▶ _Assignment_
If "TotalStudyTime" shows up in a line of the material, return that line.

▶ _Extracted data_
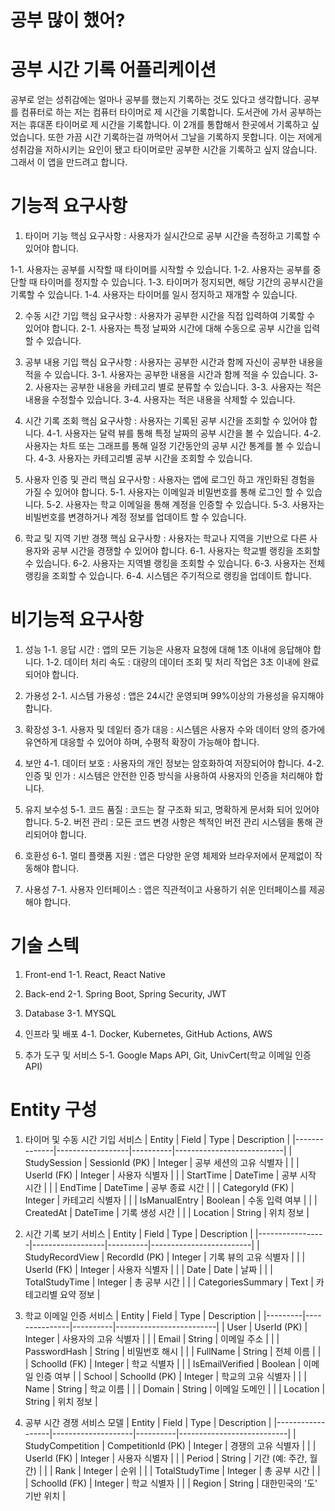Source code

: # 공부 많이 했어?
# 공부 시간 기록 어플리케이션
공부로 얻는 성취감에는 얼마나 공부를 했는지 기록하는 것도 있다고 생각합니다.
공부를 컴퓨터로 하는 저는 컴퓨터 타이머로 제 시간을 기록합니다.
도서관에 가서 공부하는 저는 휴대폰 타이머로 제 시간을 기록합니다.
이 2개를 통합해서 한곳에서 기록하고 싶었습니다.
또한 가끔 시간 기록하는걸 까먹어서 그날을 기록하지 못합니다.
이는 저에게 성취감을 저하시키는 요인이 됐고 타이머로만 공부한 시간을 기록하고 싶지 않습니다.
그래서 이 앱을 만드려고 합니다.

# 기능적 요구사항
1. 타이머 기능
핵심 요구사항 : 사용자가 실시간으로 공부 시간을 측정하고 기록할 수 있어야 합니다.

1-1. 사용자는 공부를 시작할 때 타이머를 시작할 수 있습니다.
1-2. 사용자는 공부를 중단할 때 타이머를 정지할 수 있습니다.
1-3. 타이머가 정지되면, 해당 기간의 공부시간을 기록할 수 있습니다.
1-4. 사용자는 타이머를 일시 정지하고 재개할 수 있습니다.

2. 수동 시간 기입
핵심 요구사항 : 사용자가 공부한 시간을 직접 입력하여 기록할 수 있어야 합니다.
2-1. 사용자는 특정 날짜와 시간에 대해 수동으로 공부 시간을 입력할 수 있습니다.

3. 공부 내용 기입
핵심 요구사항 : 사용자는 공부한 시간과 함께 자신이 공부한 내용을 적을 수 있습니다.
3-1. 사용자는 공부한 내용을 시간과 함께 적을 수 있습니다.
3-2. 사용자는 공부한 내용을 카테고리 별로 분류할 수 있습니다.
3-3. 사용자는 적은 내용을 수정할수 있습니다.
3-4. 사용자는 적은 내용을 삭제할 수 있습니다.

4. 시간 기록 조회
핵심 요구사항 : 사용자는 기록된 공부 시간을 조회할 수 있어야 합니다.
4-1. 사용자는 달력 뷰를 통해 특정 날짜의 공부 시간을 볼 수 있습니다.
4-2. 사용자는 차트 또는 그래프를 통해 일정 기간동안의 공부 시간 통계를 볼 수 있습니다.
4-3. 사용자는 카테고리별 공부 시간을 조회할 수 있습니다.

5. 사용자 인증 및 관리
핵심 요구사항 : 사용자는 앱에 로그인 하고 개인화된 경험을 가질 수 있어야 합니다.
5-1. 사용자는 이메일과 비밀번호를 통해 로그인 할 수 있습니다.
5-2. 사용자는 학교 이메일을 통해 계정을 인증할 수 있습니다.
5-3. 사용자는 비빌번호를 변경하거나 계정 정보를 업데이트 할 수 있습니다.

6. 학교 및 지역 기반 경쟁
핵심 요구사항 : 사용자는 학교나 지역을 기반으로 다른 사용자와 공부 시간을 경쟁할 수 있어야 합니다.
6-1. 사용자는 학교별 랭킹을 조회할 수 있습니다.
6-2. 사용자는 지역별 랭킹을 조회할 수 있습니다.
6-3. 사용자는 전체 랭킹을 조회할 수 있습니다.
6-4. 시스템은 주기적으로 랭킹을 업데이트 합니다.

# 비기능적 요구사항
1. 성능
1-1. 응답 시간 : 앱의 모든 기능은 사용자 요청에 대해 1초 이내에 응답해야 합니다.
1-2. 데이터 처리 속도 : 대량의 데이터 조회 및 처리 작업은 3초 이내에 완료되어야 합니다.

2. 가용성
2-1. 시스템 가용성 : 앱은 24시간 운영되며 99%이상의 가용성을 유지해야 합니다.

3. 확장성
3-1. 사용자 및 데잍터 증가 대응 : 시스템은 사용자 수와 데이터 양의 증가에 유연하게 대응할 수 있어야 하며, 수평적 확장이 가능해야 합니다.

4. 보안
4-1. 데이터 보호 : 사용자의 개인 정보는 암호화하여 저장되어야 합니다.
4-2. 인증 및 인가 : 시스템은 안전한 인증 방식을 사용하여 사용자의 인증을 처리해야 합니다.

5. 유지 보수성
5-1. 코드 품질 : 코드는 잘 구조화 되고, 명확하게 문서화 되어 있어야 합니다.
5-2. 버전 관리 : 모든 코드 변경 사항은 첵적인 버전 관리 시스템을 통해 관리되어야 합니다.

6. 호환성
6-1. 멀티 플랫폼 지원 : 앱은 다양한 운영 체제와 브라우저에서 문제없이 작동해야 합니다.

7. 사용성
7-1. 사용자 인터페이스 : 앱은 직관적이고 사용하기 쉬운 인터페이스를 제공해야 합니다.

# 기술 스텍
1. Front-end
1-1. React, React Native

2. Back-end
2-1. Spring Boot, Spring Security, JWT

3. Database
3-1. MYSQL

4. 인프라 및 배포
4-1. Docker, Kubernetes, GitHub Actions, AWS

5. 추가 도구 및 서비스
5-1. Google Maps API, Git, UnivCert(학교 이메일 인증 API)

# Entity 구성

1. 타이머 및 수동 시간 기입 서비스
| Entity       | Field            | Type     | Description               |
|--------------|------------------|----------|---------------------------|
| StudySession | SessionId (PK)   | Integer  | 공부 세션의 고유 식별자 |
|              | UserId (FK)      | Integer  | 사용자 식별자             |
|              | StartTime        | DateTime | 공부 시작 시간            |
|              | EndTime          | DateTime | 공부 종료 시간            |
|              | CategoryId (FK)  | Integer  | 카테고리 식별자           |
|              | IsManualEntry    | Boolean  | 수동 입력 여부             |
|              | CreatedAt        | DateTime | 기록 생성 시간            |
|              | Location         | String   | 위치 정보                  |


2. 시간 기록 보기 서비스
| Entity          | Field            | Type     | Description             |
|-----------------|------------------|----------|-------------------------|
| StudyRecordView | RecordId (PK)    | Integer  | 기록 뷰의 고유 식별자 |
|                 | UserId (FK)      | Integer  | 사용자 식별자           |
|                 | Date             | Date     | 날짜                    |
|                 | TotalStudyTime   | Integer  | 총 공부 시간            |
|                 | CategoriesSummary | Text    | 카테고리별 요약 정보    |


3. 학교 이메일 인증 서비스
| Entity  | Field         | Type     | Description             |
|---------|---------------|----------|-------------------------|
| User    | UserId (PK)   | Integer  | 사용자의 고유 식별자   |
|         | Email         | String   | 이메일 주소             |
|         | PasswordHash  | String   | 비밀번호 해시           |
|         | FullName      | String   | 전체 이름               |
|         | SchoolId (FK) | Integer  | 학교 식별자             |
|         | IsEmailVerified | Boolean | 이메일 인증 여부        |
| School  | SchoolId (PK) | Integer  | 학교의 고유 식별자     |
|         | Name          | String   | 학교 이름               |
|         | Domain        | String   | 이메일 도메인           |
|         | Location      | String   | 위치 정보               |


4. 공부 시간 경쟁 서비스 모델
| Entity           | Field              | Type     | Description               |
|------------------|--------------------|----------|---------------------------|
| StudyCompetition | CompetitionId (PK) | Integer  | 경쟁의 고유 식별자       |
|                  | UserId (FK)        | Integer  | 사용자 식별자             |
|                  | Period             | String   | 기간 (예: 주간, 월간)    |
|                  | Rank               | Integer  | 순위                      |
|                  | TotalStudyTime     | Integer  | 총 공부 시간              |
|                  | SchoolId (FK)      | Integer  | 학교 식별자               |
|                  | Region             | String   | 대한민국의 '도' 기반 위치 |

* * *

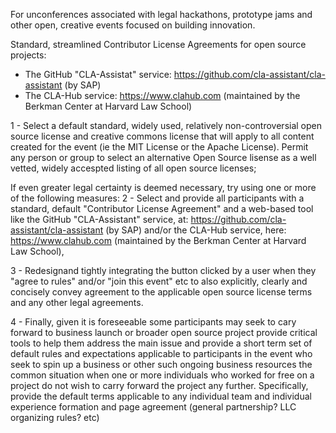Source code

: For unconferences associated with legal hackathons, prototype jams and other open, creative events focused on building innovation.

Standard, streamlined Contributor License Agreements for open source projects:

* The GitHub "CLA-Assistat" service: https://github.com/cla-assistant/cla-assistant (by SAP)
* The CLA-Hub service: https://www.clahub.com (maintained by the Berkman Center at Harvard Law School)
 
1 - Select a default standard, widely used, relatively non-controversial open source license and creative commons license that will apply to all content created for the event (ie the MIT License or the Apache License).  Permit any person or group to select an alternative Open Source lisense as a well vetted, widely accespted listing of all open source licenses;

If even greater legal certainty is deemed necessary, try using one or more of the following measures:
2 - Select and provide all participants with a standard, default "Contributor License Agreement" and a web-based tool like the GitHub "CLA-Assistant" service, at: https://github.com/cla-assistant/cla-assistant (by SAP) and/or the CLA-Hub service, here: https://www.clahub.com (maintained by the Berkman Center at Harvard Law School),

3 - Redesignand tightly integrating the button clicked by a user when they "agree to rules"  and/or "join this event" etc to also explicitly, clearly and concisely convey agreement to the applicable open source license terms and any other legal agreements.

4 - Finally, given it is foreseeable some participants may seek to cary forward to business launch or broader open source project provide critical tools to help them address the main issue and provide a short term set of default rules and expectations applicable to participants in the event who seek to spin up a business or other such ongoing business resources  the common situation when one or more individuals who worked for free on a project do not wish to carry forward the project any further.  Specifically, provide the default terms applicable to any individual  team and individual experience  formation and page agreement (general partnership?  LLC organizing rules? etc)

...

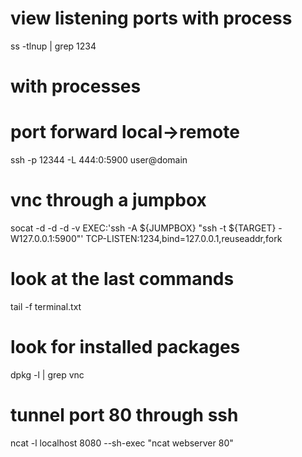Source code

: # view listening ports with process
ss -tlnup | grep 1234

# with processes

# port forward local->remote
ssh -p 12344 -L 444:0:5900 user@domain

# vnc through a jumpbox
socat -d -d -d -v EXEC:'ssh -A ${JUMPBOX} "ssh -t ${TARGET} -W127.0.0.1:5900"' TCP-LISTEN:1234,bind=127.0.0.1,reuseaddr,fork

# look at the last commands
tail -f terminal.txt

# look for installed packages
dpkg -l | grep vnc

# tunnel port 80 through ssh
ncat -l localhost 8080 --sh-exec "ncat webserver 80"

▶ _Exercise output_
|                 | TotalStudyTime   | Integer  | 총 공부 시간            |
|                  | TotalStudyTime     | Integer  | 총 공부 시간              |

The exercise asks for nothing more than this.